Teenagers are biologically programmed to rebel against adult

authority; they are biologically required to take risks, to be

irresponsible, not to think too much of the consequences of

their behaviour. Otherwise those young Neanderthals would

still be squatting in the caves, clinging to Mummy Neanderthal

instead of going out to dice with wild animals and risk death in

order to hunt for the family, and the upshot would be that

everyone would starve. Everybody accepts that teenage is a

time of rebellion and pushing the boundaries, but we still

conflate this biological reality when it’s exhibited as kids

being ‘difficult’, by which of course we mean difficult for us.

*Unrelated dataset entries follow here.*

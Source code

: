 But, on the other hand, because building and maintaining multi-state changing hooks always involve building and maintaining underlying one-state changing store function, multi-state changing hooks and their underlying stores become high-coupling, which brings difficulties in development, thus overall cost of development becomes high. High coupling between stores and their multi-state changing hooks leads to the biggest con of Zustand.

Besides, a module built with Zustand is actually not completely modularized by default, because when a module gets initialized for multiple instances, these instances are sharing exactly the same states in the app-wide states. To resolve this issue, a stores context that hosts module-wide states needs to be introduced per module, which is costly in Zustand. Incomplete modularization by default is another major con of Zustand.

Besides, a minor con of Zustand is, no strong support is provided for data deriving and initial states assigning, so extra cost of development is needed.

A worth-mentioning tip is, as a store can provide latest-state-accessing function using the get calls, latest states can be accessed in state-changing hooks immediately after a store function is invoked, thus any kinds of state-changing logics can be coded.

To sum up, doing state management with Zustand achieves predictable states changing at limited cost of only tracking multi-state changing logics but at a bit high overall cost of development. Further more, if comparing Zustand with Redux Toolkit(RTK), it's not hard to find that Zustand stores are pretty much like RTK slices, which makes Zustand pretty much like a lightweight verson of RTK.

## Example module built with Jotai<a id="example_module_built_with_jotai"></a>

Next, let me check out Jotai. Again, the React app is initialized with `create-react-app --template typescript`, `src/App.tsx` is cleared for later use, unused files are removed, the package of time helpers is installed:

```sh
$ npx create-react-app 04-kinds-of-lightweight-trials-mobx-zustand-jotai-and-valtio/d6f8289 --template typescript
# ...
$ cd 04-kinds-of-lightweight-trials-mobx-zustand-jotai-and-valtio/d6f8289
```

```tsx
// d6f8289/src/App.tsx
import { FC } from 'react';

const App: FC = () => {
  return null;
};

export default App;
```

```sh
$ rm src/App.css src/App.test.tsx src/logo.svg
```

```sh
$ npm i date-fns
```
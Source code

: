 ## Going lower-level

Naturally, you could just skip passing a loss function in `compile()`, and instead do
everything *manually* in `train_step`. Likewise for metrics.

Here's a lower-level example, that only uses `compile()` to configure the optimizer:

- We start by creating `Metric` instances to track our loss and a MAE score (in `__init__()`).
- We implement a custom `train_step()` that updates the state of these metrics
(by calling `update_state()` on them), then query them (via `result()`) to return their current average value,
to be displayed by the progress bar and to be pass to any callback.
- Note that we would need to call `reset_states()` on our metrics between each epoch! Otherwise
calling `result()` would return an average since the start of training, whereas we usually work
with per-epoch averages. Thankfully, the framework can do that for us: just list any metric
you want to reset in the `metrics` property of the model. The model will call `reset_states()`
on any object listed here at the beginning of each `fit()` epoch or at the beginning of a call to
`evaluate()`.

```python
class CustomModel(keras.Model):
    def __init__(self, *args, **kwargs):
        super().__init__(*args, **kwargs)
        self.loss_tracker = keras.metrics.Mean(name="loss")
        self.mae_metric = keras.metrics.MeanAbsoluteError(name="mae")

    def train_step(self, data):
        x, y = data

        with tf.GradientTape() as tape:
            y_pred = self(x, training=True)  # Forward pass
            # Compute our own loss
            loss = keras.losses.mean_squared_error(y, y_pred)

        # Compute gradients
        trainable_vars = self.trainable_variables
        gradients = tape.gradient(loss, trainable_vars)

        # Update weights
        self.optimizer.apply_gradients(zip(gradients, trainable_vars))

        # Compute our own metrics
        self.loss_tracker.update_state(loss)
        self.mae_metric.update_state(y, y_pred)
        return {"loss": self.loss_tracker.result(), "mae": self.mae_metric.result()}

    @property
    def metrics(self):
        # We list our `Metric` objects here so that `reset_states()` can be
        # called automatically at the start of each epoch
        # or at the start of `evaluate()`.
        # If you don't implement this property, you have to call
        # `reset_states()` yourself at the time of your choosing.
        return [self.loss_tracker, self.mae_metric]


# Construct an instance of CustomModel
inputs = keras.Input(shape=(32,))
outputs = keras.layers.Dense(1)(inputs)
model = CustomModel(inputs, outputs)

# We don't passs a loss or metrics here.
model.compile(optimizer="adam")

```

Now, I’m not saying that we should just expect them to be

rebellious and challenging and go with it as they abuse their

teachers and throw chairs all over the place, but as the adults

in the room, we do need to think carefully about developmental

milestones when we plan the activities we use to get to an end,

and consider the way in which we talk to students and the

behaviour management strategies we are going to use in

our practice.

The tenets of Strictly Positive Teaching dictate that we, as

teachers, in every aspect of our teaching seek to achieve

our goals by harnessing the way students work, rather than

bludgeoning them over the head with the way we did it, the

way we feel it should be done and then complaining that

the kids are being a pain.

These techniques are known in vague terms to nearly everybody

but not necessarily put into practice in as consistent a way as is

needed for success. As with any set of techniques, it is easy to

try them out half-heartedly for a while and then abandon them

proclaiming that “they don’t work” or it’s “too much like hard

work”. Some people just plain get them wrong. But for some

they have, as they did for me, transformed their classroom practice.